Gesetze als "Brandbeschleuniger" auf die Judenpolitik der Nachbarländer

Die Nürnberger Gesetze wirkten sozusagen als "Brandbeschleuniger" auf die Judenpolitik der Nachbarländer. Thomas Schlemmer und Hans Woller widerlegen die vielfach vertretene Annahme, der italienische Faschismus sei a priori frei von rassistischen und antisemitischen Strömungen gewesen.

Daran ändert auch der ätzende, gegen die deutsche Judenpolitik gerichtete, Mussolini zugeschriebene Satz: "Rassismus ist etwas für Blonde" nichts. Nach und nach übernahmen Deutschlands Bündnispartner, und nicht nur diese, die Rassengesetze nach deutschem Vorbild.

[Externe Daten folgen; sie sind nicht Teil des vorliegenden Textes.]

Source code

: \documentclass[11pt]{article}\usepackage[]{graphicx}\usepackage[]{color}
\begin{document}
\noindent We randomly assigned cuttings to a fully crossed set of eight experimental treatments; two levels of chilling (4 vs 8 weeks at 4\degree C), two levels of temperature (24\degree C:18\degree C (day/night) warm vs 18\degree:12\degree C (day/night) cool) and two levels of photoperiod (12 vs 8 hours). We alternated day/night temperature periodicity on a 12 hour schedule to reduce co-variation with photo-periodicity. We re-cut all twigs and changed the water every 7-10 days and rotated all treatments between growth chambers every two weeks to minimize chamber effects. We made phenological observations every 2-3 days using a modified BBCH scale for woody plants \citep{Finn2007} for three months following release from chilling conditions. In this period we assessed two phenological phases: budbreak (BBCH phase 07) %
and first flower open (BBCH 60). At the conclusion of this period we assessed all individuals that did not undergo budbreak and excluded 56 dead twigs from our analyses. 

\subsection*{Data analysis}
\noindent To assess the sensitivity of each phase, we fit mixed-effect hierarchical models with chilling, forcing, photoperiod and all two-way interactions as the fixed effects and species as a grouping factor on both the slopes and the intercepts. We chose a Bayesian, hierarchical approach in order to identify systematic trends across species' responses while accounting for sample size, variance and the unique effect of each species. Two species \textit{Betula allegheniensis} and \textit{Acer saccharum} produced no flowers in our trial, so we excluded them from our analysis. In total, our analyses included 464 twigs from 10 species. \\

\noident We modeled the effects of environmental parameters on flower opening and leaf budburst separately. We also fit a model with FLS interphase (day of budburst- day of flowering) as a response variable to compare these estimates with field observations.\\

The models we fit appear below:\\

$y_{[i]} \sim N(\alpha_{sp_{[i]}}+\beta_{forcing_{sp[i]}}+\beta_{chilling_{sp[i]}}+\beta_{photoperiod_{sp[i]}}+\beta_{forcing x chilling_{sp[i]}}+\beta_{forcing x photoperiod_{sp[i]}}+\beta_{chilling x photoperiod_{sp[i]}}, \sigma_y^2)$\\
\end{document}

Der Sammelband ist das Ergebnis einer Tagung, die im September 2015 aus Anlass des 80. Jahrestages der Verabschiedung der Nürnberger Gesetze im Berliner Kammergericht stattfand, in jenem Saal, in dem die deutsche Justiz ihren moralischen Tiefstand erreichte, als Roland Freisler seine von terroristischer Willkür geprägten Schauprozess-"Urteile" nach dem 20. Juli 1944 sprach.

Die Nürnberger Gesetze erwiesen sich als der Anfang einer in der Geschichte präzedenzlosen Judenverfolgung. Auch wenn die Kernfragen inzwischen transparent beschrieben sind, so bleiben doch, das zeigt der Band, weitere Fragen zu den internationalen Einflüssen und Wirkungen offen für weitere Entdeckungen. Auch die Person Globke hat neuerlich keine genügende Analyse gefunden und ist aus den Akten noch nicht hinreichend erforscht. Das ist umso bedauerlicher, als der Quellenzugang nachgerade gesperrt ist: Es ist ein archivalischer Skandal, dass ein hoher Staatsbediensteter wie Hans Globke (1898 - 1973) Dokumente aus seinem Amt mit nach Hause nehmen und gleichsam "privatisieren" - und damit der historischen Forschung entziehen konnte.

Man kann nur hoffen, dass hier das Bundesverfassungsgericht eine generelle Änderung der Praxis auch für Bundeskanzler (wie Helmut Kohl) bewirken wird. Aber das ist ein anderes Thema.

Ludger Heid ist Neuzeithistoriker und lebt in Duisburg.

M. Brechtken, H. Jasch, C. Kreutzmüller, N. Weise (Herausgeber): Die Nürnberger Gesetze - 80 Jahre danach. Vorgeschichte, Entstehung, Auswirkungen. WallsteinVerlag, Göttingen 2017, 311 Seiten. 29,90 Euro. E-Book: 23,99 Euro.